Wednesday, June 24, 2015

Reflection on Psalm 67

Psalm 67 is being used as the invitatory for the nativity of John the Baptist. "Today the Church celebrates the birth of St. John the Baptist, the last of the line of prophets sent to prepare the way for the coming of the Lord. As the Catechism teaches us,

'The coming of God’s son to earth is an event of such immensity that God willed to prepare for it over centuries. He makes everything converge on Christ; all the rituals and sacrifices, figures and symbols of the ‘First Covenant.’ He announces him through the mouths of the prophets who succeeded one another in Israel.' We recognize St. John the Baptist as surpassing all the other prophets. For through St. John, the Holy Spirit completed his work of making a people ready for God’s Son. Also, St. John abundantly welcomed Christ into the world; he leaped for joy in his mother’s womb, foreshadowed Christ’s coming in his preaching, baptized and bore witness to Jesus in the Jordan, and gave his life in holy martyrdom. We celebrate St. John the Baptist’s birth as the threshold opening to the hope and joy present in Christ’s coming." [1] Although the psalm is written for the future, a prediction, I think we can certainly read it as it has happened and is happening because all promises were fulfilled in Christ.

God has had pity (mercy) on us, and is presently having pity on us, by means of the Church and the Sacraments; He is blessing us. God teaches us through St. Augustine that, when He blesses us, we grow [2]. Hence, because we have received His blessing of Baptism, we must grow. He not only has pity on us; He therefore gives us life and causes us to mature into the image of His Son. This is God letting His "face shed its light upon us." His face is His image, into which we are created when we are baptized, in order that we may do good works, as He does good works; the purpose being: "So will your ways be known upon earth and all nations learn your saving help." However, we must never forget: We cannot do anything without Him, even after Baptism. This is the Invitatory, inviting the Church to pray, even though we have already been baptized. We cannot say that we have received everything in Baptism and no longer need to pray. Because we are baptized, we must pray continuously, as our Lord Jesus did.

As a result of His mercy and blessing of His Church, He "let[s] the nations be glad and exult, for you rule the world with justice; with fairness you rule the peoples, you guide the nations on earth." No one can be "glad and exult" unless God grants it. We rejoice because God rules with justice and fairness. Justice and fairness encompass mercy and judgment. God is most merciful and pours His blessings out upon His Church; therefore, His chastisements of us is included in His blessings, e.g. His servant Job.

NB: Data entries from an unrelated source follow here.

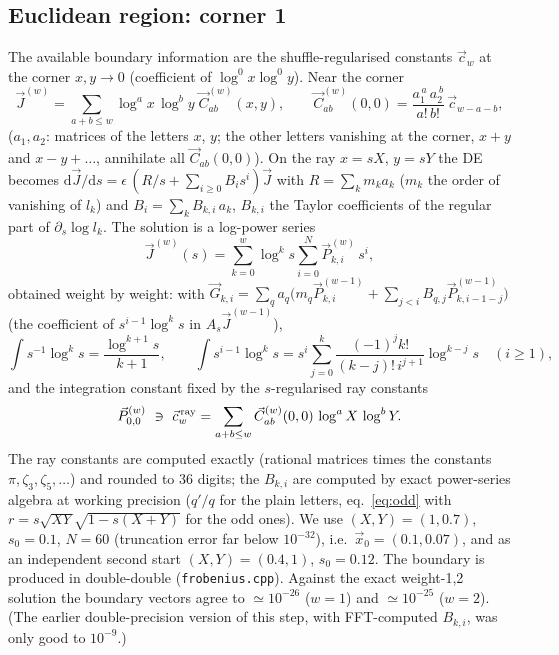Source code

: \documentclass[11pt,a4paper]{article}
\newcommand{\eps}{\epsilon}
\begin{document}
\subsection{Euclidean region: corner 1}
The available boundary information are the shuffle-regularised constants $\vec c_w$ at the corner $x,y\to0$
(coefficient of $\log^0x\log^0y$).  Near the corner
\begin{equation}
 \vec J^{(w)}=\sum_{a+b\le w}\log^a x\,\log^b y\;\vec C^{(w)}_{ab}(x,y),\qquad
 \vec C^{(w)}_{ab}(0,0)=\frac{a_1^{\,a}\,a_2^{\,b}}{a!\,b!}\,\vec c_{w-a-b} ,
\end{equation}
($a_1,a_2$: matrices of the letters $x$, $y$; the other letters vanishing at the corner, $x+y$ and $x-y+\dots$,
annihilate all $\vec C_{ab}(0,0)$).  On the ray $x=sX$, $y=sY$ the DE becomes
$\mathrm d\vec J/\mathrm ds=\eps\,(R/s+\sum_{i\ge0}B_i s^i)\vec J$ with $R=\sum_k m_k a_k$ ($m_k$ the order of vanishing of
$l_k$) and $B_i=\sum_k B_{k,i}\,a_k$, $B_{k,i}$ the Taylor coefficients of the regular part of $\partial_s\log l_k$.
The solution is a log-power series
\begin{equation}
 \vec J^{(w)}(s)=\sum_{k=0}^{w}\log^k s\sum_{i=0}^{N}\vec P^{(w)}_{k,i}\,s^i ,
\end{equation}
obtained weight by weight: with $\vec G_{k,i}=\sum_q a_q\big(m_q\vec P^{(w-1)}_{k,i}+\sum_{j<i}B_{q,j}\vec P^{(w-1)}_{k,i-1-j}\big)$
(the coefficient of $s^{i-1}\log^k s$ in $A_s\vec J^{(w-1)}$),
\begin{equation}
 \int\! s^{-1}\log^k s=\frac{\log^{k+1}s}{k+1},\qquad
 \int\! s^{i-1}\log^k s=s^i\sum_{j=0}^{k}\frac{(-1)^j k!}{(k-j)!\,i^{j+1}}\log^{k-j}s\quad(i\ge1),
\end{equation}
and the integration constant fixed by the $s$-regularised ray constants
\begin{equation}
 \vec P^{(w)}_{0,0}\ \ni\ \vec c^{\,\rm ray}_w=\sum_{a+b\le w}\vec C^{(w)}_{ab}(0,0)\,\log^aX\,\log^bY .
\end{equation}
The ray constants are computed exactly (rational matrices times the constants $\pi,\zeta_3,\zeta_5,\dots$) and rounded
to 36 digits; the $B_{k,i}$ are computed by exact power-series algebra at working precision
($q'/q$ for the plain letters, eq.~\eqref{eq:odd} with $r=s\sqrt{XY}\sqrt{1-s(X+Y)}$ for the odd ones).
We use $(X,Y)=(1,0.7)$, $s_0=0.1$, $N=60$ (truncation error far below $10^{-32}$), i.e.\ $\vec x_0=(0.1,0.07)$, and as an
independent second start $(X,Y)=(0.4,1)$, $s_0=0.12$.  The boundary is produced in double-double
(\texttt{frobenius.cpp}).  Against the exact weight-1,2 solution the boundary vectors agree to
$\simeq10^{-26}$ ($w=1$) and $\simeq10^{-25}$ ($w=2$).
(The earlier double-precision version of this step, with FFT-computed $B_{k,i}$, was only good to $10^{-9}$.)
\end{document}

"Let the peoples praise you, O God; let all the peoples praise you." Because the Father and the Son has sent us the Holy Spirit, when we submit and walk in obedience, being the image of the Son, we praise God. He blesses us and His blessings are returning to Him as fruit is what we are taught by St. Augustine [2].

"The earth has yielded its fruit for God, our God, has blessed us. May God still give us his blessing till the ends of the earth revere him."

[1] [2] St. Augustine (2010-03-28). St. Augustine: Exposition on the Book of Psalms (Kindle Locations 13797-13801). Kindle Edition.